### TASK DIRECTIONS
Reproduce every record below exactly as written, but leave out any pictures.

---

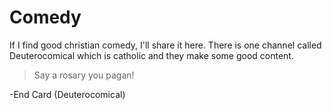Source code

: # Comedy

If I find good christian comedy, I'll share it here. There is one channel called Deuterocomical which is catholic and they make some good content.

> Say a rosary you pagan!

-End Card (Deuterocomical)
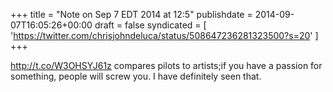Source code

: +++
title = "Note on Sep 7 EDT 2014 at 12:5"
publishdate = 2014-09-07T16:05:26+00:00
draft = false
syndicated = [ 'https://twitter.com/chrisjohndeluca/status/508647236281323500?s=20' ]
+++

http://t.co/W3OHSYJ61z compares pilots to artists;if you have a passion for something, people will screw you. I have definitely seen that.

---

### TASK ANSWER
Source code

: # Comedy

If I find good christian comedy, I'll share it here. There is one channel called Deuterocomical which is catholic and they make some good content.

> Say a rosary you pagan!

-End Card (Deuterocomical)
Source code

: +++
title = "Note on Sep 7 EDT 2014 at 12:5"
publishdate = 2014-09-07T16:05:26+00:00
draft = false
syndicated = [ 'https://twitter.com/chrisjohndeluca/status/508647236281323500?s=20' ]
+++

http://t.co/W3OHSYJ61z compares pilots to artists;if you have a passion for something, people will screw you. I have definitely seen that.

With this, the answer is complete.